Work required => Determine how many lines of the listing contain the word "application". The reply is that number alone.

Recorded information =>
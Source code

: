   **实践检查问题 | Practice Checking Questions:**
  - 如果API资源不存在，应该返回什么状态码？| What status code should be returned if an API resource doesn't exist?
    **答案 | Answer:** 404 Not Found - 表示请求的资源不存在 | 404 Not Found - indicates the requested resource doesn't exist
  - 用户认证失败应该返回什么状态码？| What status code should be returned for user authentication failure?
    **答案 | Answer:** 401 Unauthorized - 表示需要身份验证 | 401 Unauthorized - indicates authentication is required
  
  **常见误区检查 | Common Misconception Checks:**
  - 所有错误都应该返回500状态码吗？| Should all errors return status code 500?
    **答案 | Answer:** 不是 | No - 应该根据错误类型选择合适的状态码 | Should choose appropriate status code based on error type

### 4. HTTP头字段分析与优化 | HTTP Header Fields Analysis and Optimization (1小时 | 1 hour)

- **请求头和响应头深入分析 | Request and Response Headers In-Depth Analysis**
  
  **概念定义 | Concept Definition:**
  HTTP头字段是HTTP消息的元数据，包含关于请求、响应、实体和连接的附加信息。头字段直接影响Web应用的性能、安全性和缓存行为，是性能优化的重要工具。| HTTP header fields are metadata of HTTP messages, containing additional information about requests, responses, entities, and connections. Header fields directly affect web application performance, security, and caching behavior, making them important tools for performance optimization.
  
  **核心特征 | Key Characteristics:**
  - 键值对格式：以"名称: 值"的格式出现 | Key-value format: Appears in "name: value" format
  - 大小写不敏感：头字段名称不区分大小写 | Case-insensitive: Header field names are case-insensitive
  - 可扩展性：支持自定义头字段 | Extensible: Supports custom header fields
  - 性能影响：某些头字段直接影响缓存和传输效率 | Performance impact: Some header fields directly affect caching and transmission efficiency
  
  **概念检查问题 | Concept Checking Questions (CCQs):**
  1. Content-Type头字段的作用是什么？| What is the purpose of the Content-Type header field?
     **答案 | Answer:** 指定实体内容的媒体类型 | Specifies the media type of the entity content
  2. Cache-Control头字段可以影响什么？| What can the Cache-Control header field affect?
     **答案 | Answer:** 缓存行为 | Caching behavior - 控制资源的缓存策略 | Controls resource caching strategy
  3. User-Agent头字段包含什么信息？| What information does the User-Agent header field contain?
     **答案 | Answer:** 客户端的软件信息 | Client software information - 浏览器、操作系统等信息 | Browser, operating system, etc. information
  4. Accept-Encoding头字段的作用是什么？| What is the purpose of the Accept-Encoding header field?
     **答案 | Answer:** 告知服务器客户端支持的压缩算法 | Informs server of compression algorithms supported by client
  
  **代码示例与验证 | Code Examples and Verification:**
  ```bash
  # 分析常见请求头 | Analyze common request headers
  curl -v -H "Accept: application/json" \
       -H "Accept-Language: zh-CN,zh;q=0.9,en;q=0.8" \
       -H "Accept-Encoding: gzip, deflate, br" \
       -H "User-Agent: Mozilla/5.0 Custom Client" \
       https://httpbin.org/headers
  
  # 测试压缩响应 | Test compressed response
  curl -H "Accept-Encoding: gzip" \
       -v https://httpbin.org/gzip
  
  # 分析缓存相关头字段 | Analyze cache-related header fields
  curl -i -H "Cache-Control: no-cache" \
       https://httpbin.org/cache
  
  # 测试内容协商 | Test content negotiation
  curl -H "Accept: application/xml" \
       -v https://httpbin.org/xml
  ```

Reply => 3